To submit a job, open the repository in the Google Cloud command line interface and configure the arguments which are required to run.
EXPORT PROJECT="The Google Cloud project ID where you are working from" \
EXPORT INPUT="The BigQuery table from which you wish to migrate from. Format: {project_id}.{dataset_name}.{table_name}" \
EXPORT OUTPUT="The BigQuery table where you wish to migrate data to. Format: {project_id}.{dataset_name}.{table_name}" \
EXPORT MIGRATE_CONFIG="The GCS path to the migration config JSON file which applies data to new schema." \
EXPORT TEMP_LOCATION="The path to a GCS location where data will be temporarily stored to write to BigQuery." \
EXPORT REGION="Any available Google Cloud Platform service region of your choice"

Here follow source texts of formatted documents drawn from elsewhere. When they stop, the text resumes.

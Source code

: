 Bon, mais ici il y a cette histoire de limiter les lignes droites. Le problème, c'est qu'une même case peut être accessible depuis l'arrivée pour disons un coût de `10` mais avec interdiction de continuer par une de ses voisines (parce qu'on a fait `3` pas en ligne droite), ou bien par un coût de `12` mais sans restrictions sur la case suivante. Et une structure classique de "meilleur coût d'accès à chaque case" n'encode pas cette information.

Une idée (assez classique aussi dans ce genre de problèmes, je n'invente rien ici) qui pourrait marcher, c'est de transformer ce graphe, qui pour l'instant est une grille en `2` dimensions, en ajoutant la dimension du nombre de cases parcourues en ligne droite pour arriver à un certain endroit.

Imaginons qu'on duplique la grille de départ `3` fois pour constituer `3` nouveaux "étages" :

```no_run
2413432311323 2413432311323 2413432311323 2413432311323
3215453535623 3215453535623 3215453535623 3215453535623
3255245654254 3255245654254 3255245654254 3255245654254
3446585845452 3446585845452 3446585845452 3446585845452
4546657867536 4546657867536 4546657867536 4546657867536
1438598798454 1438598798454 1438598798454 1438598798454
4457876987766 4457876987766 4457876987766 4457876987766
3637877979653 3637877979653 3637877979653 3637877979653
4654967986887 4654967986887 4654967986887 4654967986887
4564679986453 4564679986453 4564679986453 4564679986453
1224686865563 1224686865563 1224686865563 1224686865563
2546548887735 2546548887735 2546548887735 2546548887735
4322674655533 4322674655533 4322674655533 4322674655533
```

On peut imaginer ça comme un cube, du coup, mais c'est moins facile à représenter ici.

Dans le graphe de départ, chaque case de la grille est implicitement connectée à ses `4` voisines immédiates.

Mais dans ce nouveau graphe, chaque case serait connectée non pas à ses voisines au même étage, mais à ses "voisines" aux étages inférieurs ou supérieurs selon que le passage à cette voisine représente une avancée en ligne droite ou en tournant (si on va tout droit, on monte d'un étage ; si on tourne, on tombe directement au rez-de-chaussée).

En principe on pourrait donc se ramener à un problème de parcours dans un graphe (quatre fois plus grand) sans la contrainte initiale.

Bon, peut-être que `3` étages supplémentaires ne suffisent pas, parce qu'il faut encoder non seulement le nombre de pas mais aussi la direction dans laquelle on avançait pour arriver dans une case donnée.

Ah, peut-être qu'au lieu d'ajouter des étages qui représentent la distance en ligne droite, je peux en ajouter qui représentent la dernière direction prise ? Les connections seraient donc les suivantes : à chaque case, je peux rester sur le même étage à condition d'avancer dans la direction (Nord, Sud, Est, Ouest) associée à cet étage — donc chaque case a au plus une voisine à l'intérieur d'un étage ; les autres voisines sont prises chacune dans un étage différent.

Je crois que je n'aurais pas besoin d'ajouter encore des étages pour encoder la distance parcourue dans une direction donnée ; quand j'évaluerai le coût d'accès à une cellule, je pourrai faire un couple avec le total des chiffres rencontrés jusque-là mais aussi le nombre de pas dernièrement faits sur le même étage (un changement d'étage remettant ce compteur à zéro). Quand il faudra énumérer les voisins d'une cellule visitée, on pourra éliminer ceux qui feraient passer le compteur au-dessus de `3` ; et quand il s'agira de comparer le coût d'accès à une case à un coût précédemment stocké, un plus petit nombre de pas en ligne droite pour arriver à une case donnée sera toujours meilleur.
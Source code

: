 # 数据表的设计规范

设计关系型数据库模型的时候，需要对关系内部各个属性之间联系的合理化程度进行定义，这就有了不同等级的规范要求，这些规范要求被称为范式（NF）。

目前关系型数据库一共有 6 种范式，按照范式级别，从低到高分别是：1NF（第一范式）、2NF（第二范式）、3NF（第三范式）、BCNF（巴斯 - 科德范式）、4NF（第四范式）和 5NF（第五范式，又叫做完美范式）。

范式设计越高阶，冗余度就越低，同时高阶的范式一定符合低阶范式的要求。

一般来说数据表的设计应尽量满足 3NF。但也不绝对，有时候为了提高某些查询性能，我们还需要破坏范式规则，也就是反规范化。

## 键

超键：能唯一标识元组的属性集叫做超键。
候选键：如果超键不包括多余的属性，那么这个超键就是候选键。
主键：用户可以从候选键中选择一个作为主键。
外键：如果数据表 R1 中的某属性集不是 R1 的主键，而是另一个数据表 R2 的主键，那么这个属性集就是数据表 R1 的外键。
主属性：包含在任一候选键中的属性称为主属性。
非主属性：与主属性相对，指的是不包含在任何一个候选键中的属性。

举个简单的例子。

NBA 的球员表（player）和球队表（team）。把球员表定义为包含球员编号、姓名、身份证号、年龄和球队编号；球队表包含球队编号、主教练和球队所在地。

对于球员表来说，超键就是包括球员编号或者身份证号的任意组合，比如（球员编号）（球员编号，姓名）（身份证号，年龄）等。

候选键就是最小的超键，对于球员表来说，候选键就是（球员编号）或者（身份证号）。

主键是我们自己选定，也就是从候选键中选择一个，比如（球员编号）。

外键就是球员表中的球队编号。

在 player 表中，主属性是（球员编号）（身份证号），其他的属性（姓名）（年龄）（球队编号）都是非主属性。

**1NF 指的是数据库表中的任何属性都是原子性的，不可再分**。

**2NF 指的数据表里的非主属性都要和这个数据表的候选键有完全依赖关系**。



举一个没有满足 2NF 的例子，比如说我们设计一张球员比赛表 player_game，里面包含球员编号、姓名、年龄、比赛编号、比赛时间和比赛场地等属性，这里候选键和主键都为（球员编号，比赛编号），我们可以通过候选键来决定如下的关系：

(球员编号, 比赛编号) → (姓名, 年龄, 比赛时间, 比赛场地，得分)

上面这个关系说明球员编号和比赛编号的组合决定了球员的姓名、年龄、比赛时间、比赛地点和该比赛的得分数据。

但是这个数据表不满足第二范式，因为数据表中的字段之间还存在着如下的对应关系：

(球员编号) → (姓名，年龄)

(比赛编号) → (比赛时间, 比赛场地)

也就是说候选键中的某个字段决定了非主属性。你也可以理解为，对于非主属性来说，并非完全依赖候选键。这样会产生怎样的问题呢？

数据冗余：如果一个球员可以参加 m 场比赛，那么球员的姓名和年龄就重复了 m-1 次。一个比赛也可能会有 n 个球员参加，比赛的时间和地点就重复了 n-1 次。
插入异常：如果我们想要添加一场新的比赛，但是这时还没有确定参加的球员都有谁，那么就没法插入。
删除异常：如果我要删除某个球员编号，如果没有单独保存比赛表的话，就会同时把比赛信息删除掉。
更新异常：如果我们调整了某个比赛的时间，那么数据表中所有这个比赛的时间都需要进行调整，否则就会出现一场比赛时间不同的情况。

Then run the Python file to submit a job to Dataflow. To run locally instead of on Dataflow, simply remove the --runner and --region arguments.
python data_migration_test.py --project=PROJECT \
--input=INPUT \
--migrate_config=MIGRATE_CONFIG \
--output=OUTPUT \
--temp_location=TEMP_LOCATION \
--runner=DataflowRunner \
--region=REGION
Some sample data and configurations are included in the /sample_data folder in this repository. To use them:
- Create a BigQuery dataset to work with.
- Create a table under the dataset you just created using the JSON schema specification in bqschema.json
- Upload JSON data from test_dataset.json to the table you just created.
- Create a new table under the same dataset using the JSON schema specification in new_bqschema.json
- Create a Google Cloud Storage bucket and upload migrate_config_v2.json to it. Note the GCS path to this file.